We determined that a sample of 189 patients would have 90% power to detect an effect size of 5 mm Hg (SD 15 mm Hg) at
= .05. We considered a difference of 5 mm Hg or greater between upper arm and forearm blood pressures clinically significant.
Instruments
The Welch Allyn Spot Vital Signs 420 series noninvasive blood pressure monitor (Welch Allyn, Beaverton, Ore) was used for the study. The blood pressure accuracy of the monitor meets or exceeds SP10-1992 Association for the Advancement of Medical Instrumentation standards for noninvasive blood pressure accuracy (SE ±5 mm Hg, SD 8 mm Hg).11 The accuracy of the measurements of blood pressure was validated by using the arm only.3 Four new monitors provided by Welch Allyn were used exclusively for study purposes. The monitors were calibrated by the hospital systems clinical engineering department before the start of and at the conclusion of data collection, which occurred during a 2-week period.

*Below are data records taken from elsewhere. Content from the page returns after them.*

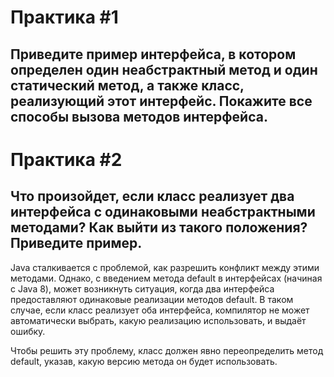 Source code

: # Практика #1
## Приведите пример интерфейса, в котором определен один неабстрактный метод и один статический метод, а также класс, реализующий этот интерфейс. Покажите все способы вызова методов интерфейса.

# Практика #2
## Что произойдет, если класс реализует два интерфейса с одинаковыми неабстрактными методами? Как выйти из такого положения? Приведите пример.

 Java сталкивается с проблемой, как разрешить конфликт между этими методами. Однако, с введением метода default в интерфейсах (начиная с Java 8), может возникнуть ситуация, когда два интерфейса предоставляют одинаковые реализации методов default. В таком случае, если класс реализует оба интерфейса, компилятор не может автоматически выбрать, какую реализацию использовать, и выдаёт ошибку.

Чтобы решить эту проблему, класс должен явно переопределить метод default, указав, какую версию метода он будет использовать. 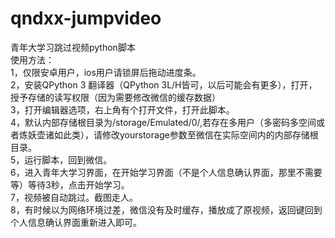 # qndxx-jumpvideo
青年大学习跳过视频python脚本<br>
使用方法：<br>
    1，仅限安卓用户，ios用户请锁屏后拖动进度条。<br>
    2，安装QPython 3 翻译器（QPython 3L/H皆可，以后可能会有更多），打开，授予存储的读写权限（因为需要修改微信的缓存数据）<br>
    3，打开编辑器选项，右上角有个打开文件，打开此脚本。<br>
    4，默认内部存储根目录为/storage/Emulated/0/,若存在多用户（多密码多空间或者炼妖壶诸如此类），请修改yourstorage参数至微信在实际空间内的内部存储根目录。<br>
    5，运行脚本，回到微信。<br>
    6，进入青年大学习界面，在开始学习界面（不是个人信息确认界面，那里不需要等）等待3秒，点击开始学习。<br>
    7，视频被自动跳过。截图走人。<br>
    8，有时候以为网络环境过差，微信没有及时缓存，播放成了原视频，返回键回到个人信息确认界面重新进入即可。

A demographic/clinical data form was developed for this study. For each patient in the study, medical record number, age, sex, race, medical history, cardiac risk factors, medications, and emergency department medical diagnosis were collected retrospectively through electronic chart review. Retrospective chart review was more convenient because charts were not always accessible and complete during data collection periods. Clinical data collected included upper arm and forearm circumferences, upper arm and forearm cuff sizes, upper arm and forearm blood pressure measurements, upper arm and forearm heart rates, order of measurements, and time between measurements.
Procedure
Patients who met the inclusion criteria were approached after they had completed the emergency department registration process. They were given a brief, scripted description of the study to determine their interest in participating. If interested, triage patients were escorted from the waiting room to a private data collection station in the emergency department; fast-track patients were seen in the fast-track treatment areas. Data collectors provided patients a formal explanation of the study and obtained written informed consent. Permission from a legal guardian or parent was required for subjects between 5 and 18 years old. Assent was obtained from subjects ages 7 to 18 years.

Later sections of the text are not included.